→ **Instructions to follow**: Could you filter the records below down to the lines that include the word "overdue"?

Source texts of formatted documents:
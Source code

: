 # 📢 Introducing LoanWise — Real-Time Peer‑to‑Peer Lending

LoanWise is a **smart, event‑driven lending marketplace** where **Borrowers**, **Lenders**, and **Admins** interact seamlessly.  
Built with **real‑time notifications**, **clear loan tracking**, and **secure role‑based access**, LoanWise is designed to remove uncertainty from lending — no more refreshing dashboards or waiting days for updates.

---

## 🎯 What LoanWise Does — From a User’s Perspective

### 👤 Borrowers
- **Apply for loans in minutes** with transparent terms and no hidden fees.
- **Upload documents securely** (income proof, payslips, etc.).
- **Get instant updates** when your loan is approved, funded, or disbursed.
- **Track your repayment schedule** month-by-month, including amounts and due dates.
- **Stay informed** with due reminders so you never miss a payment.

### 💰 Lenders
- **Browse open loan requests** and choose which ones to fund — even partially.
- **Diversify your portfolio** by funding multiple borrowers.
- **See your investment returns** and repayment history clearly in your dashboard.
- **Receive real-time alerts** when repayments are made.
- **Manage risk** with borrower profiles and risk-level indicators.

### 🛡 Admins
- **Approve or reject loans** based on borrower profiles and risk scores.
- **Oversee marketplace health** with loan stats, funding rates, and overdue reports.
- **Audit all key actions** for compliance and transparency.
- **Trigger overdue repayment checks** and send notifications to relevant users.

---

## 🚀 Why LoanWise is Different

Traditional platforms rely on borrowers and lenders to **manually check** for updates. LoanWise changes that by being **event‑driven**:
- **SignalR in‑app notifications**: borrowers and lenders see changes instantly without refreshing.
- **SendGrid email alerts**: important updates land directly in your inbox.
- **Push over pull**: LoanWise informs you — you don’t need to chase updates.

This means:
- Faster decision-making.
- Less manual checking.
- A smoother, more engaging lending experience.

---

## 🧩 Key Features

→ **Task result**:
- **Oversee marketplace health** with loan stats, funding rates, and overdue reports.
- **Trigger overdue repayment checks** and send notifications to relevant users.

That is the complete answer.